C'est exactement le roman qu'aurait pu écrire Baudelaire s'il s'était adonné à ce genre littéraire. A défaut, "La chevelure", dans Les fleurs du mal, fait particulièrement écho à cette beauté surannée et cette sensualité exigeante, un poil décadente, de Salammbô. Je ne résiste pas à l'envie d'en faire le rendez-vous poétique de ce joli mois de mai. Après tout, un poème de Baudelaire, c'est toujours une bonne idée.
La Chevelure
Ô toison, moutonnant jusque sur l'encolure !
Ô boucles ! Ô parfum chargé de nonchaloir !
Extase ! Pour peupler ce soir l'alcôve obscure
Des souvenirs dormant dans cette chevelure,
Je la veux agiter dans l'air comme un mouchoir !
La langoureuse Asie et la brûlante Afrique,
Tout un monde lointain, absent, presque défunt,
Vit dans tes profondeurs, forêt aromatique !
Comme d'autres esprits voguent sur la musique,
Le mien, ô mon amour ! nage sur ton parfum.
J'irai là-bas où l'arbre et l'homme, pleins de sève,
Se pâment longuement sous l'ardeur des climats ;
Fortes tresses, soyez la houle qui m'enlève !

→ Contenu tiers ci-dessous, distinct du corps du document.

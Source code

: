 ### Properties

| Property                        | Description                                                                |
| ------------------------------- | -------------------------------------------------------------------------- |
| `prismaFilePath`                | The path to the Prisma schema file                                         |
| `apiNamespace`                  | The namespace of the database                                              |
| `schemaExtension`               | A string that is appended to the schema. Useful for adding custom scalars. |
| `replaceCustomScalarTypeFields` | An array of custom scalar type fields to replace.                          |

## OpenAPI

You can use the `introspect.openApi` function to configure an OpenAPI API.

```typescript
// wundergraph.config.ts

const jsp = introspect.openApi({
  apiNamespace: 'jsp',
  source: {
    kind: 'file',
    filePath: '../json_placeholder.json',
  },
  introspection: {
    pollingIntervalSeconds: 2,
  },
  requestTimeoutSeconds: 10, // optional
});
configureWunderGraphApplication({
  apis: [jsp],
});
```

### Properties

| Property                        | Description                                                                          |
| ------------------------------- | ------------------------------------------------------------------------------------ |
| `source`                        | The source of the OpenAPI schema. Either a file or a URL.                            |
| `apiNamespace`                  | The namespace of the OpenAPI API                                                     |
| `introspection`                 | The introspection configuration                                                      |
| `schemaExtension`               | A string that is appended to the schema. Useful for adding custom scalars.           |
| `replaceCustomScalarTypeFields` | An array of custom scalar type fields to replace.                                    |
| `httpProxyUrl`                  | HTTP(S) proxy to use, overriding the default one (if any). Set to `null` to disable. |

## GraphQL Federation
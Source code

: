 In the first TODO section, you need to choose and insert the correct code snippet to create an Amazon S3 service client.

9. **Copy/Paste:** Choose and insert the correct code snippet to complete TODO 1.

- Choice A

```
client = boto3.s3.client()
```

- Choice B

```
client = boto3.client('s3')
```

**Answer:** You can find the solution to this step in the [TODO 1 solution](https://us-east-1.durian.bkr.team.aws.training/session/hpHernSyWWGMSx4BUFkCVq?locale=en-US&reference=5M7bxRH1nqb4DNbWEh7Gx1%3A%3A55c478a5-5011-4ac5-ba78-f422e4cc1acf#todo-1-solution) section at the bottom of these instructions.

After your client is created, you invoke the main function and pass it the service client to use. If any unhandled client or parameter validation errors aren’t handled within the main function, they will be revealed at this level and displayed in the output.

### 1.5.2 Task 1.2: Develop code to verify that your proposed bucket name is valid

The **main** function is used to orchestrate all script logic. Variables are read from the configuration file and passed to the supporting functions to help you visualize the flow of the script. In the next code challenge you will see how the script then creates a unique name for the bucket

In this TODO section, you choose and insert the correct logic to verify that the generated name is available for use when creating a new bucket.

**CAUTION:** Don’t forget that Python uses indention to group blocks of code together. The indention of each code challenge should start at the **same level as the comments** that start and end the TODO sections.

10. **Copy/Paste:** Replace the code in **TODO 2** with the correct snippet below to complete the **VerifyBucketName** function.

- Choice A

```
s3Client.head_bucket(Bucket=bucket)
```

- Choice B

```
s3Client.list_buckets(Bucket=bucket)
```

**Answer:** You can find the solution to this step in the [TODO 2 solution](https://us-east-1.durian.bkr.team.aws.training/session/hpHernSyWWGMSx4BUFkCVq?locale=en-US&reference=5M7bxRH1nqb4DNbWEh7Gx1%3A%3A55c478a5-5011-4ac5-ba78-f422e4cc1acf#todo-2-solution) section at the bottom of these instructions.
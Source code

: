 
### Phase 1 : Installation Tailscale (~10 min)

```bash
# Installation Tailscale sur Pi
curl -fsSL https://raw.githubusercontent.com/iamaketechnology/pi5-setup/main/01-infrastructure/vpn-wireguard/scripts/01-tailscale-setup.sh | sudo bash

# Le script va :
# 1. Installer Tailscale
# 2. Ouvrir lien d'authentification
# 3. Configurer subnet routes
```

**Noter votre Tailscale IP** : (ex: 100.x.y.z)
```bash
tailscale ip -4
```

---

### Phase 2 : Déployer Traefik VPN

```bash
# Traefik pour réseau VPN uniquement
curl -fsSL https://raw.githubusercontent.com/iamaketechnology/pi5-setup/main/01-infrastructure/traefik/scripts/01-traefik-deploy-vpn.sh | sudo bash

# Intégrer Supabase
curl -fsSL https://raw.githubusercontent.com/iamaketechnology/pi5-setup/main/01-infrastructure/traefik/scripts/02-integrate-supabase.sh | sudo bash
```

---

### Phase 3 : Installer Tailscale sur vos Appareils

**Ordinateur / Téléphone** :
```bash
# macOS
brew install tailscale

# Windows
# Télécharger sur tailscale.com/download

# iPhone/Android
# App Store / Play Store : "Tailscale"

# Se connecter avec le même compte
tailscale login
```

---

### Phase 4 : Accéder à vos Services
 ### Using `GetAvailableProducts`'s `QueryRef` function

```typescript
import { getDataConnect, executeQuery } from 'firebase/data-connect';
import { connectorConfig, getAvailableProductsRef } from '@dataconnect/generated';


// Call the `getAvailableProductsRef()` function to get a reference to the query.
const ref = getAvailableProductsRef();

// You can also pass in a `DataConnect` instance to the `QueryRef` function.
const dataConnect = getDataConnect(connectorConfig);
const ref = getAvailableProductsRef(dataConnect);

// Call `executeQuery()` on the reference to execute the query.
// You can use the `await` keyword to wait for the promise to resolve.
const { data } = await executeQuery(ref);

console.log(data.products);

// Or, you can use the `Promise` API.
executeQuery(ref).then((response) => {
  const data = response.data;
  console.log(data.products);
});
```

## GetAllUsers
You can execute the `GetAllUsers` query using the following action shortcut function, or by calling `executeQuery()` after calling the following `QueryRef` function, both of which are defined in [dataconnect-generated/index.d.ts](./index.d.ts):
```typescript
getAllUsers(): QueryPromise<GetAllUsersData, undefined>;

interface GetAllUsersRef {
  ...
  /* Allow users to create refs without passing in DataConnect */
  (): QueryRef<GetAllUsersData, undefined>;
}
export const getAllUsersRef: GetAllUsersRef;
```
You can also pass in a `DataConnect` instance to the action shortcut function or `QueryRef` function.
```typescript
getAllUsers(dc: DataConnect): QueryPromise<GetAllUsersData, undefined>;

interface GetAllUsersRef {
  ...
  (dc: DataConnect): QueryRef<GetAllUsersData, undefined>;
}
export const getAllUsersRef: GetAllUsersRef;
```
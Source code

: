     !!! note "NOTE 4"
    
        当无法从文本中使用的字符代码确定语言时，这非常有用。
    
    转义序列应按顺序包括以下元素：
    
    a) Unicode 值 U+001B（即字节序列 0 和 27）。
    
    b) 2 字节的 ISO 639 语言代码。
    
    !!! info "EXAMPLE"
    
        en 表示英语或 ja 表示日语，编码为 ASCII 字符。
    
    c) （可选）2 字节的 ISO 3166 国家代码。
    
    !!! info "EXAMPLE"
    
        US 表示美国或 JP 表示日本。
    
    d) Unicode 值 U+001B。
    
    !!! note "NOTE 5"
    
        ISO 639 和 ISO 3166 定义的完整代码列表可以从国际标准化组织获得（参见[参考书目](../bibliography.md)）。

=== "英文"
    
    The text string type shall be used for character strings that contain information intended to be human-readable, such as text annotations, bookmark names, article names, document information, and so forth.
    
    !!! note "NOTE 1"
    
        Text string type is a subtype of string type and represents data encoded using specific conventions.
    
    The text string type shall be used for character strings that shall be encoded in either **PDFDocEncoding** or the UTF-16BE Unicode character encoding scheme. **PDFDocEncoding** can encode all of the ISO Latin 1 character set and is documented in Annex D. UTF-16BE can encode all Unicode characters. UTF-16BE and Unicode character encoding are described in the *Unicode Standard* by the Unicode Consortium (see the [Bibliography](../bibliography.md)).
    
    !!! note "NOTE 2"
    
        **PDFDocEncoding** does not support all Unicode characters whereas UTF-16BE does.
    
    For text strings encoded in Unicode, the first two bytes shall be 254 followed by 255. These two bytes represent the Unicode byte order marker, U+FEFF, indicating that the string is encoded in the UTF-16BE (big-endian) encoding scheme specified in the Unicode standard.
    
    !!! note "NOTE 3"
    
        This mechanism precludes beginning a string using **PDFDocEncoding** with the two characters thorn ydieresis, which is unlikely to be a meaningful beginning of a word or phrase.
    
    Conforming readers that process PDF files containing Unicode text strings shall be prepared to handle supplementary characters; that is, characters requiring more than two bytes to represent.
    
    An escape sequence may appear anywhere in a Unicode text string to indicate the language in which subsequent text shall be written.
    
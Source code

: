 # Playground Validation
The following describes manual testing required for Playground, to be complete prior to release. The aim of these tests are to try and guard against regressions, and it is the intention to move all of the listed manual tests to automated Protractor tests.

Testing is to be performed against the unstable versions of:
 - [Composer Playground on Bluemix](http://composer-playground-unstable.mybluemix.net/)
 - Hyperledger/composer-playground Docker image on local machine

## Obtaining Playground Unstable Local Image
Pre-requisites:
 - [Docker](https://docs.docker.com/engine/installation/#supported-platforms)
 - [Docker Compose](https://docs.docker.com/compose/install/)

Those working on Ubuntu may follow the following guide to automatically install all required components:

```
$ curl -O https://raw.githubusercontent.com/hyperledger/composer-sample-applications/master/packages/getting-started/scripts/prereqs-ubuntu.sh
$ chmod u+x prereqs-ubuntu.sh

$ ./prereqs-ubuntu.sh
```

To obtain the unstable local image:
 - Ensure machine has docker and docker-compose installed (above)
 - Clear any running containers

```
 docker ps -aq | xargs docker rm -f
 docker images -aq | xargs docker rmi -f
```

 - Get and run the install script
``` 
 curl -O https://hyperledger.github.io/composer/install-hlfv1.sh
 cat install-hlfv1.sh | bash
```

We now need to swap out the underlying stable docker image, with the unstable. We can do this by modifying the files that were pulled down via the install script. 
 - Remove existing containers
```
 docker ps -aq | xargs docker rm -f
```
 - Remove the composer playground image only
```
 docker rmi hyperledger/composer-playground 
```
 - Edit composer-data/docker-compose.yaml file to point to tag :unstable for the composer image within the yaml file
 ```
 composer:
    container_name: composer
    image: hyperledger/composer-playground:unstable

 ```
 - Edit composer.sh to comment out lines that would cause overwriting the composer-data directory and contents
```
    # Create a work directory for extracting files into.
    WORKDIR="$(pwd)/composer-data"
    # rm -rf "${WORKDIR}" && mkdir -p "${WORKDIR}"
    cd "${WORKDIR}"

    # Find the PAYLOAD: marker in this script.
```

Tu contiens, mer d'ébène, un éblouissant rêve
De voiles, de rameurs, de flammes et de mâts :
Un port retentissant où mon âme peut boire
A grands flots le parfum, le son et la couleur ;
Où les vaisseaux, glissant dans l'or et dans la moire,
Ouvrent leurs vastes bras pour embrasser la gloire
D'un ciel pur où frémit l'éternelle chaleur.
Je plongerai ma tête amoureuse d'ivresse
Dans ce noir océan où l'autre est enfermé ;
Et mon esprit subtil que le roulis caresse
Saura vous retrouver, ô féconde paresse,
Infinis bercements du loisir embaumé !
Cheveux bleus, pavillon de ténèbres tendues,
Vous me rendez l'azur du ciel immense et rond ;
Sur les bords duvetés de vos mèches tordues
Je m'enivre ardemment des senteurs confondues
De l'huile de coco, du musc et du goudron.
Longtemps ! toujours ! ma main dans ta crinière lourde
Sèmera le rubis, la perle et le saphir,
Afin qu'à mon désir tu ne sois jamais sourde !
N'es-tu pas l'oasis où je rêve, et la gourde
Où je hume à longs traits le vin du souvenir ?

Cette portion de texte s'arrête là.